Supplied data:
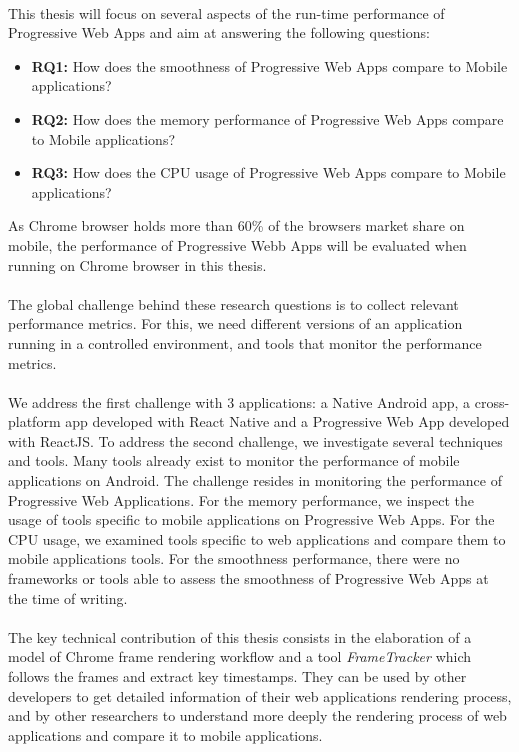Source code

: \documentclass{kththesis}
\begin{document}
\paragraph{}
This thesis will focus on several aspects of the run-time performance of Progressive Web Apps and aim at answering the following questions: 

\begin{itemize}
    \item \textbf{RQ1:} How does the smoothness of Progressive Web Apps compare to Mobile applications? 
    
    \item \textbf{RQ2:} How does the memory performance of Progressive Web Apps compare to Mobile applications? 
    \item \textbf{RQ3:} How does the CPU usage of Progressive Web Apps compare to Mobile applications?
\end{itemize}

As Chrome browser holds more than 60\% of the browsers market share on mobile, the performance of Progressive Webb Apps will be evaluated when running on Chrome browser in this thesis.

\paragraph{}
The global challenge behind these research questions is to collect relevant performance metrics. For this, we need different versions of an application running in a controlled environment, and tools that monitor the performance metrics.
\paragraph{}
We address the first challenge with 3 applications: a Native Android app, a cross-platform app developed with React Native and a Progressive Web App developed with ReactJS. 
To address the second challenge, we investigate several techniques and tools. Many tools already exist to monitor the performance of mobile applications on Android. The challenge resides in monitoring the performance of Progressive Web Applications. For the memory performance, we inspect the usage of tools specific to mobile applications on Progressive Web Apps. For the CPU usage, we examined tools specific to web applications and compare them to mobile applications tools. For the smoothness performance, there were no frameworks or tools able to assess the smoothness of Progressive Web Apps at the time of writing.
\paragraph{}
The key technical contribution of this thesis consists in the elaboration of a model of Chrome frame rendering workflow and a tool \textit{FrameTracker} which follows the frames and extract key timestamps. They can be used by other developers to get detailed information of their web applications rendering process, and by other researchers 
to understand more deeply the rendering process of web applications and compare it to mobile applications. 
\end{document}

Problem to solve: Using the material above, copy every line in which the string "more" occurs.

Solution for this task:
As Chrome browser holds more than 60\% of the browsers market share on mobile, the performance of Progressive Webb Apps will be evaluated when running on Chrome browser in this thesis.
to understand more deeply the rendering process of web applications and compare it to mobile applications. 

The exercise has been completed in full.